The 2005 rules are squeezing out bankrupt chains, which face harsher time constraints than in the past
When Sharper Image filed for bankruptcy back in February, new Chief Executive Officer Robert Conway decided to close half of the chain's 184 stores and craft a turnaround plan. But critical court deadlines loomed, and Conway, a restructuring specialist, gave up hope a few weeks later. In July the company shuttered the last location. Says Conway: "Not only do lenders have limited patience, but there are many additional pressures."
It would be difficult enough if retailers were just getting hit by the double whammy of weak consumer spending and tight credit. But new bankruptcy rules passed in 2005 are proving fatal for some. In Chapter 11, companies continue to operate while getting relief from creditors. The recent changes, though, require that businesses move more quickly on key decisions and find cash up front to pay off certain debts.
Facing those hurdles, retailers such as Sharper Image, Wickes Furniture, Bombay, Levitz Furniture, Friedman's, and Whitehall Jewelers have rapidly dissolved, going from broke to out of business in a matter of months. In previous downturns, it took years to reach that dramatic end—and most companies actually emerged from bankruptcy. The worry is that more retailers will disappear. Roughly 15 have filed for Chapter 11 so far this year, more than double the number in all of 2007, according to research firm bankruptcy.com.

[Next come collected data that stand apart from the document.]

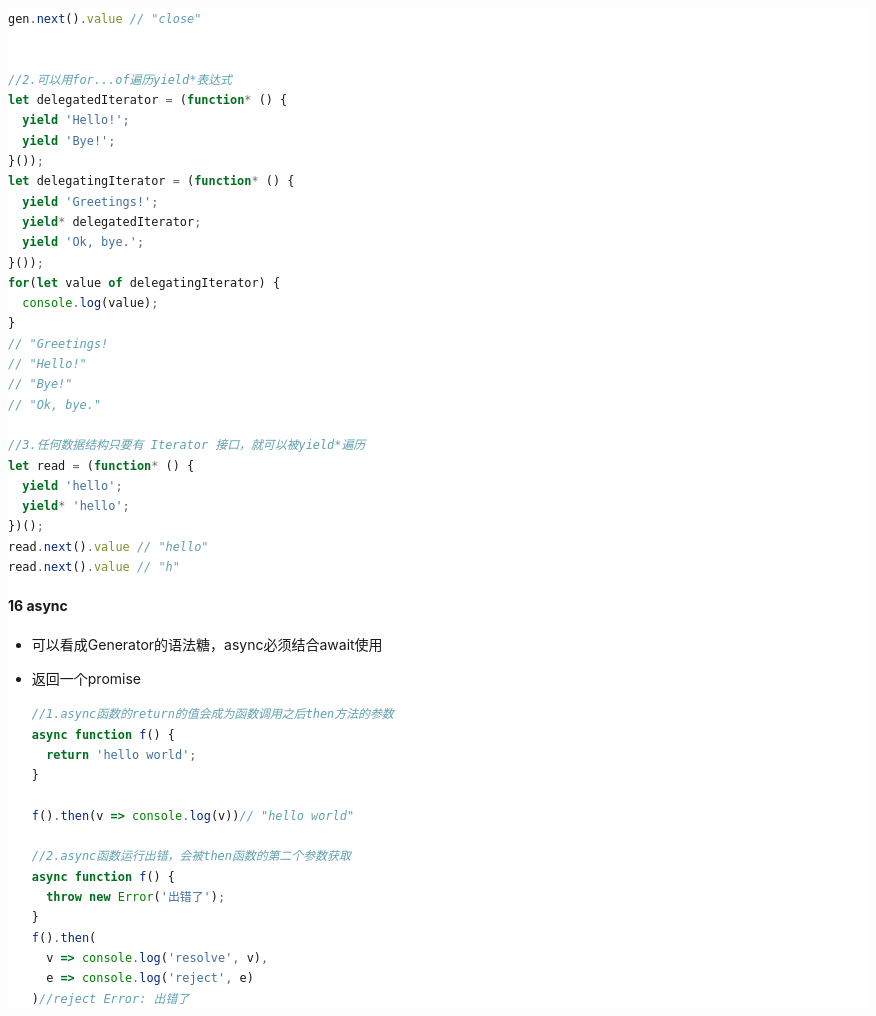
   ```javascript
  gen.next().value // "close"
  
  
  //2.可以用for...of遍历yield*表达式
  let delegatedIterator = (function* () {
    yield 'Hello!';
    yield 'Bye!';
  }());
  let delegatingIterator = (function* () {
    yield 'Greetings!';
    yield* delegatedIterator;
    yield 'Ok, bye.';
  }());
  for(let value of delegatingIterator) {
    console.log(value);
  }
  // "Greetings!
  // "Hello!"
  // "Bye!"
  // "Ok, bye."
  
  //3.任何数据结构只要有 Iterator 接口，就可以被yield*遍历
  let read = (function* () {
    yield 'hello';
    yield* 'hello';
  })();
  read.next().value // "hello"
  read.next().value // "h"
  ```

#### 16 async

- 可以看成Generator的语法糖，async必须结合await使用

- 返回一个promise

  ```javascript
  //1.async函数的return的值会成为函数调用之后then方法的参数
  async function f() {
    return 'hello world';
  }
  
  f().then(v => console.log(v))// "hello world"
  
  //2.async函数运行出错，会被then函数的第二个参数获取
  async function f() {
    throw new Error('出错了');
  }
  f().then(
    v => console.log('resolve', v),
    e => console.log('reject', e)
  )//reject Error: 出错了
  ```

Although the new rules apply to all companies, retailers are feeling the changes acutely. Before 2005, businesses had an unlimited amount of time to file a restructuring plan. Now they have 18 months to do so. After that, creditors and other interested parties can offer up their own ideas to the court. In a concession to mall owners and landlords, the new laws also force retailers to decide within 210 days whether to keep a location open. Under the old procedure, courts would grant extensions of two years or more. "Lenders are not willing to refinance a shopping center if a major tenant hasn't decided whether to stay," says J. David Forsyth, a partner at Sessions, Fishman, Nathan & Israel.
But time can be crucial. Retailers often need to monitor sales trends for at least a year, including the highly profitable holiday shopping season, before getting a complete picture of their prospects. Macy's (M), which filed for Chapter 11 in the early 1990s, took two years to hash out a plan and three years to climb out of its financial hole. "In stress situations, you have to analyze by circumstances and not make deals under a formula," says Harvey R. Miller, a partner at firm Weil, Gotshal & Manges, who is working with Goody's Family Clothing, the 355-store chain that filed for Chapter 11 on July 9.
Bankrupt companies also have to come up with cash to pay suppliers and utilities. Under the old laws, the two groups had to wait until a company emerged from bankruptcy before collecting. Those demands can be particularly burdensome on retailers, which may have bills from dozens of vendors and multiple water, gas, and electric companies. Steve & Barry's, the bankrupt apparel store that was acquired by a private equity firm on Aug. 22, manages operations across 39 states. Says Lawrence C. Gottlieb, a partner at Cooley Godward Kronish, which is representing creditors of the bankrupt Linens 'N Things: "Liquidity is sucked out of the debtor in a way that becomes hard to survive."